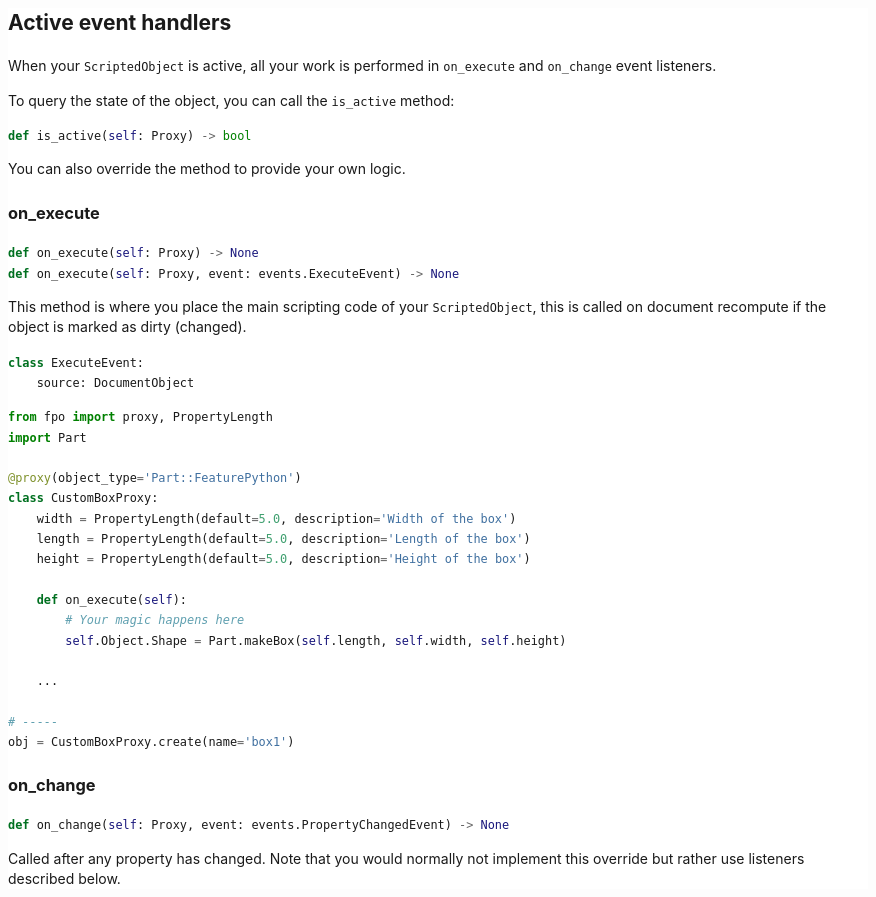 
## Active event handlers

When your `ScriptedObject` is active, all your work is performed in `on_execute`
and `on_change` event listeners.

To query the state of the object, you can call the `is_active` method:

```python
def is_active(self: Proxy) -> bool
```

You can also override the method to provide your own logic.

### on_execute

```python
def on_execute(self: Proxy) -> None
def on_execute(self: Proxy, event: events.ExecuteEvent) -> None
```

This method is where you place the main scripting code of your `ScriptedObject`,
this is called on document recompute if the object is marked as dirty (changed).

```python
class ExecuteEvent:
    source: DocumentObject
```

```python
from fpo import proxy, PropertyLength
import Part

@proxy(object_type='Part::FeaturePython')
class CustomBoxProxy:
    width = PropertyLength(default=5.0, description='Width of the box')
    length = PropertyLength(default=5.0, description='Length of the box')
    height = PropertyLength(default=5.0, description='Height of the box')

    def on_execute(self):
        # Your magic happens here
        self.Object.Shape = Part.makeBox(self.length, self.width, self.height)

    ...

# -----
obj = CustomBoxProxy.create(name='box1')
```

### on_change

```python
def on_change(self: Proxy, event: events.PropertyChangedEvent) -> None
```

Called after any property has changed.
Note that you would normally not implement this override but rather use
listeners described below.
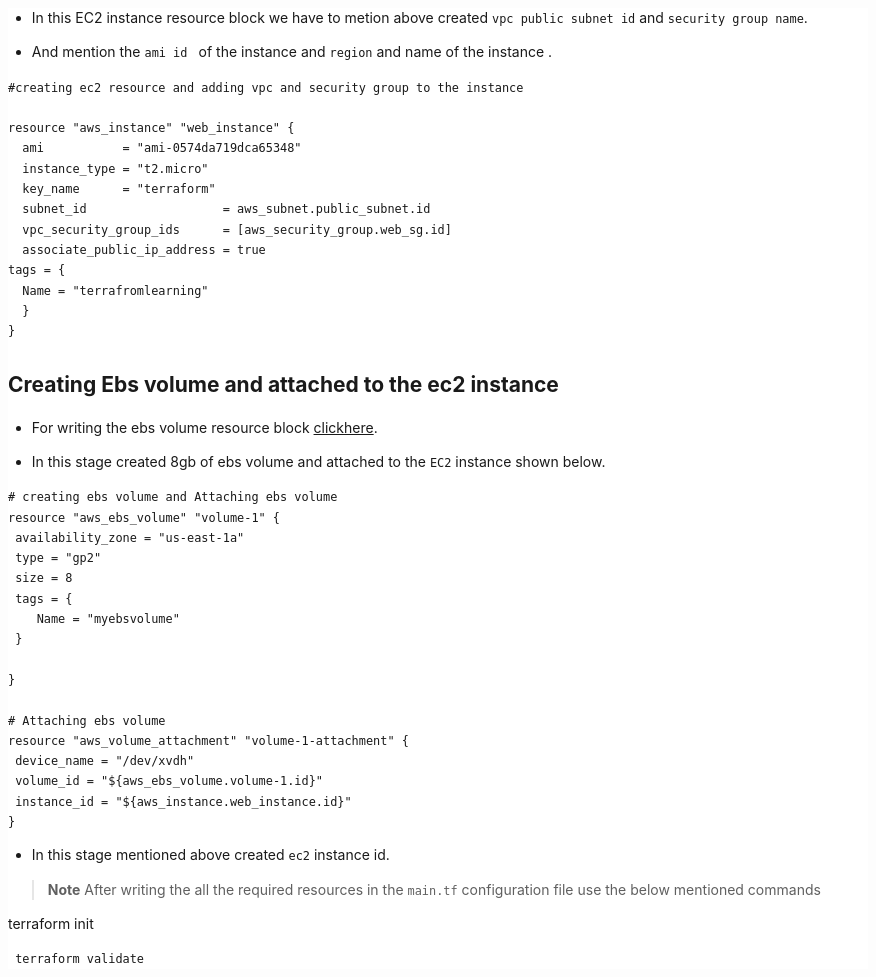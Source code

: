 - In this EC2 instance  resource block we have to metion above created `vpc public subnet id` and ` security group name `.

- And mention the `ami id ` of the instance and `region` and name of the instance .
```
#creating ec2 resource and adding vpc and security group to the instance

resource "aws_instance" "web_instance" {
  ami           = "ami-0574da719dca65348"
  instance_type = "t2.micro"
  key_name      = "terraform"
  subnet_id                   = aws_subnet.public_subnet.id
  vpc_security_group_ids      = [aws_security_group.web_sg.id]
  associate_public_ip_address = true
tags = {
  Name = "terrafromlearning"
  }
}
```

## Creating Ebs volume and attached to the ec2 instance 

- For writing the ebs volume resource block [clickhere](https://registry.terraform.io/providers/hashicorp/aws/latest/docs/resources/volume_attachment).

- In this stage created 8gb of ebs volume and attached to the `EC2` instance shown below.
```
# creating ebs volume and Attaching ebs volume
resource "aws_ebs_volume" "volume-1" {
 availability_zone = "us-east-1a"
 type = "gp2"
 size = 8
 tags = {
    Name = "myebsvolume"
 }

}

# Attaching ebs volume
resource "aws_volume_attachment" "volume-1-attachment" {
 device_name = "/dev/xvdh"
 volume_id = "${aws_ebs_volume.volume-1.id}"
 instance_id = "${aws_instance.web_instance.id}"
}
```
- In this stage mentioned  above created `ec2` instance id.

> **Note** After writing the all the required resources in the `main.tf` configuration file use the below mentioned commands 
   
   terraform init
	
	 terraform validate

□ □ □ □

* _Work to be completed_:
Omit the pictures. Print, word for word, the lines from the beginning of the entries above through the line that holds "This method is".

* _Solved exercise_:
## Active event handlers

When your `ScriptedObject` is active, all your work is performed in `on_execute`
and `on_change` event listeners.

To query the state of the object, you can call the `is_active` method:

```python
def is_active(self: Proxy) -> bool
```

You can also override the method to provide your own logic.

### on_execute

```python
def on_execute(self: Proxy) -> None
def on_execute(self: Proxy, event: events.ExecuteEvent) -> None
```

This method is where you place the main scripting code of your `ScriptedObject`,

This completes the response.